Rossen: Instead of position: fixed
Rossen: You'd do position: device-fixed
Rossen: And it would adjust
Rossen: You won't have to resynch or compute any numeric values like
top/bottom etc.
dino: You wouldn't be able to animate
Rossen: That would be done for you
Rossen: Basically saying that the device now is going up
Rossen: on-screen keyboard is coming up
Rossen: If this UI was important for YouTube, they'd simply position
this as device-fixed
Rossen: And then this simply becomes bottom: 0;
Rossen: And they don't need to do anything else
Rossen: They don't even know, it's still the same thing
florian: If you are sizing things, would that affect viewport units?
Rossen: This is overkill
Rossen: Another example put forward was if you have, suppose some
vertical sidebar
Rossen: Same thing, a bit more work for us, but if you have
positioned top and bottom it would respond
Rossen: From what I know, it was very successful because very simple
Rossen: position: fixed vs position: device-fixed
fantasai: Why isn't position:fixed have the behavior of device-fixed?

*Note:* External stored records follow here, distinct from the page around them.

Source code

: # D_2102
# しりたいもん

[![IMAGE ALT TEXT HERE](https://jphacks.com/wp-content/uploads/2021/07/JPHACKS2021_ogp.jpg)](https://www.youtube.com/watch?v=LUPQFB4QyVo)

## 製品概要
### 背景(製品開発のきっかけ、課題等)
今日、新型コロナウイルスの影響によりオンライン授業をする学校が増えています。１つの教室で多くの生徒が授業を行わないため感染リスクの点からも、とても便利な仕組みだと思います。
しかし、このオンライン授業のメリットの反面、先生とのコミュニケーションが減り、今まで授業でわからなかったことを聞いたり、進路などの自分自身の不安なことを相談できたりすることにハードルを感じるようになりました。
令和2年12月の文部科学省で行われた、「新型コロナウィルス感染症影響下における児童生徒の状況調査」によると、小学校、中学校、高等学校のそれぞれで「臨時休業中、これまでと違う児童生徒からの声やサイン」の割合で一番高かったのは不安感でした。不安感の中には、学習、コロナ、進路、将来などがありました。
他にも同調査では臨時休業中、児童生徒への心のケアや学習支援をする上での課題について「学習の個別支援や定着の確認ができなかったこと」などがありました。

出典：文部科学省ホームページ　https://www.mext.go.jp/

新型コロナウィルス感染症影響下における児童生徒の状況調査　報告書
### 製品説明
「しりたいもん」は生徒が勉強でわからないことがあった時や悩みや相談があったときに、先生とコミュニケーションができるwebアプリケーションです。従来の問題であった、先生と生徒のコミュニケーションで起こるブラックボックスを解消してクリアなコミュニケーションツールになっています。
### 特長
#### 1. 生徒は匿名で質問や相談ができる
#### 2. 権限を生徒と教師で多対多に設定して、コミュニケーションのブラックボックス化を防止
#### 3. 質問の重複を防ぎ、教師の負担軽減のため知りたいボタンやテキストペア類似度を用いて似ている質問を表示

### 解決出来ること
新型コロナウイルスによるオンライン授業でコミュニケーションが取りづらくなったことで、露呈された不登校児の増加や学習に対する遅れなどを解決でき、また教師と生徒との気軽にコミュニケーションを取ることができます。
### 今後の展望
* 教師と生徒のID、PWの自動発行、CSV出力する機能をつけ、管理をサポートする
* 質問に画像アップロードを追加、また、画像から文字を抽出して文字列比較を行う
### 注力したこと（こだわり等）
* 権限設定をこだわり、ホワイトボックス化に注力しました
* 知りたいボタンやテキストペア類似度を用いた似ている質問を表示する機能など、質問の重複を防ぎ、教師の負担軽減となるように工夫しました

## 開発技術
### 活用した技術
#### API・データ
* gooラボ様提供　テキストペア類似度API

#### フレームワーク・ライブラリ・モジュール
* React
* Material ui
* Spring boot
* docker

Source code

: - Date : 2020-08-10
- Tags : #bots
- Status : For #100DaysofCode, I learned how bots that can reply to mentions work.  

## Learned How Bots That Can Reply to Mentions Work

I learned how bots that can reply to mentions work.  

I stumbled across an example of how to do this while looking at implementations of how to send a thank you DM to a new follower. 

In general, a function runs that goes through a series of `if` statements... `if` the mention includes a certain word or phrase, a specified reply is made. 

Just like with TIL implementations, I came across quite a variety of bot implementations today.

Rossen: We weren't actually resizing the viewport, it was an overlay
UI
Rossen: e.g. keyboard uses semi-translucent colors
fantasai: But what if you want to clearly see the content at the
bottom of the page?
Rossen: Just dismiss the keyboard
fantasai: What if you need to type into a form field at the bottom
of the page?
frremy: Then you can dock your keyboard.
dino: Do you still support device-fixed?
Rossen: Yes
Rossen: We were doing this for action center, which is something
that swipes from the right
Rossen: If you have some UI that's really important to your app
Rossen: you can attach it
myles: Does it work if the window is not full screen?
Rossen: No, this is only for full-screen
iank: What is the box?
dino: In our case the device-fixed box would be what remains after
the inset here.
iank: But it wouldn't solve this use case?
dino: It would, but it wouldn't solve use case of wanting to fade
all controls at once
iank: What about tile shifting to the right?
dino: We're reserving the right to put more things up there
dino: Would be up to browser to animate the the device-fixed box.
myles: Animation is different
myles: We want the animation to fade out
myles: whereas you want it to slide out
Rossen: You can fade out the keyboard or slide it?
myles: How does the page know to fade out or side out things?
dino: Say youtube uses a 3s fade, and we use a 4s fade.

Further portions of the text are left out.